A multi-class classification case study predicting Los Angeles crime codes from time, location, premise, status, and victim attributes.
Machine learning practitioner
SVM with RBF kernel became the strongest deployable baseline with accuracy 0.321 and macro F1 0.303 across 138 modeled classes.
976k raw crime records
Context
Crime data can reveal patterns across time, geography, premise, case status, and victim context. This academic project used cleaned Los Angeles crime records from 2020-2024 as a supervised multi-class classification problem.
Problem
The dataset was large, highly multi-class, and imbalanced. The challenge was not only to train a model, but to prepare categorical features, balance target classes, compare model behavior, and avoid overstating performance in a sensitive public-safety domain.
My Role
I worked on data preparation, model comparison, imbalance handling, and evaluation design.
Evidence
Approach
- Prepared features from time, area, reporting district, premise, case status, day of week, month, day/night category, geographic zone, and victim attributes.
- Removed redundant or unsafe modeling columns, then encoded categorical features for classical machine learning models.
- Removed single-instance target classes and balanced the dataset to 100 samples per modeled class.
- Compared KNN, Naive Bayes, Logistic Regression, SVM, Decision Tree, and BPNN.

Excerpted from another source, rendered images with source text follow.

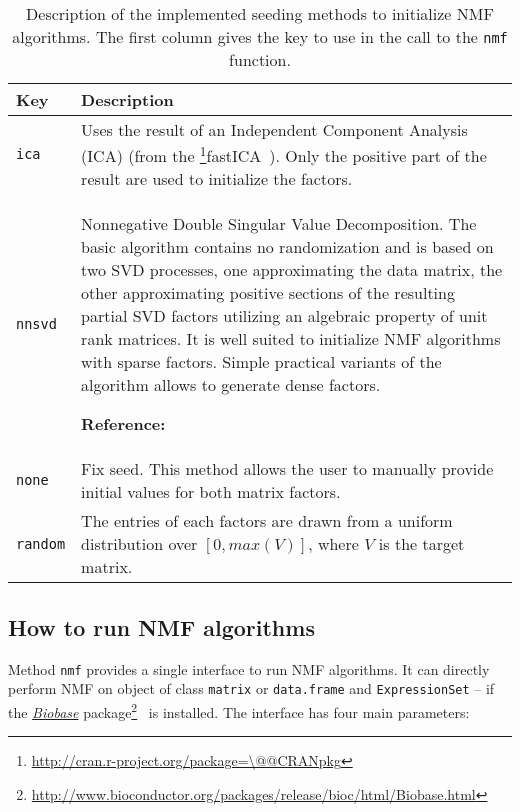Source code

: \documentclass[a4paper]{article}\usepackage{graphicx, color}
\makeatletter
\let\code=\texttt
\newcommand{\pkgname}[1]{\textit{#1}\xspace}
\newcommand{\CRANurl}[1]{\url{http://cran.r-project.org/package=#1}}
\def\CRANpkg{\@ifstar\@CRANpkg\@@CRANpkg}
\def\@CRANpkg#1{\href{http://cran.r-project.org/package=#1}{\pkgname{#1}}\footnote{\CRANurl{#1}}}
\def\@@CRANpkg#1{\href{http://cran.r-project.org/package=#1}{\pkgname{#1}} package\footnote{\CRANurl{#1}}}
\newcommand{\citeCRANpkg}[1]{\CRANpkg{#1}~\cite{#1}}
\newcommand{\BioCurl}[1]{\url{http://www.bioconductor.org/packages/release/bioc/html/#1.html}}
\newcommand{\BioCpkg}[1]{\href{http://www.bioconductor.org/packages/release/bioc/html/#1.html}{\pkgname{#1}} package\footnote{\BioCurl{#1}}}
\newcommand{\citeBioCpkg}[1]{\BioCpkg{#1}~\cite{#1}}
\makeatother
\begin{document}
\begin{table}[h!t]
\begin{tabularx}{\textwidth}{lX}
\hline
Key & Description\\
\hline
\code{ica} & Uses the result of an Independent Component Analysis (ICA) (from
the \citeCRANpkg{fastICA}).
Only the positive part of the result are used to initialize the factors.\\
\hline
%
\code{nnsvd} & Nonnegative Double Singular Value Decomposition.
The basic algorithm contains no randomization and is based on two SVD processes, one approximating the data matrix, the other approximating positive sections of the resulting partial SVD factors utilizing an algebraic property of unit rank matrices. 
It is well suited to initialize NMF algorithms with sparse factors. Simple practical variants of the algorithm allows to generate dense factors.

\textbf{Reference:} \cite{Boutsidis2008}\\
\hline
%
\code{none} & Fix seed.
This method allows the user to manually provide initial values for both matrix factors.\\ 
\hline
%
\code{random} & The entries of each factors are drawn from a uniform distribution over $[0, max(V)]$, where $V$ is the target matrix.\\
\hline
\end{tabularx}
\caption{Description of the implemented seeding methods to initialize NMF algorithms.
The first column gives the key to use in the call to the \texttt{nmf} function.\label{tab:seed}}
\end{table}

\subsection{How to run NMF algorithms}

Method \code{nmf} provides a single interface to run NMF algorithms. 
It can directly perform NMF on object of class \code{matrix} or
\code{data.frame} and \code{ExpressionSet} -- if the \citeBioCpkg{Biobase} is
installed.
The interface has four main parameters:

\medskip
\fbox{\code{nmf(x, rank, method, seed, ...)}}
\end{document}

- Evaluated results with Accuracy, macro Precision, macro Recall, macro F1, and macro AUC ROC.
Key Decisions
The project compared several model families instead of relying on a single high-level score. I treated SVM with RBF kernel as the strongest deployable baseline because it led accuracy and macro F1, while the BPNN result required audit despite a high AUC value.
Result
SVM with RBF kernel and C = 10 became the strongest deployable baseline in the notebook, with accuracy 0.321 and macro F1 0.303 on the test set. The score is intentionally presented with context because the target space contains 138 modeled classes.
What I’d Improve
I would audit the BPNN label mapping, add top-k accuracy, include confusion-matrix analysis for frequent crime classes, test boosting models such as XGBoost or LightGBM, and add feature importance or SHAP-style interpretability.
Responsible Use Note
This project should be read as an academic modeling exercise, not as an automated decision-making system for policing or legal action. Crime datasets can reflect reporting bias, location bias, and complex social context that model scores alone cannot resolve.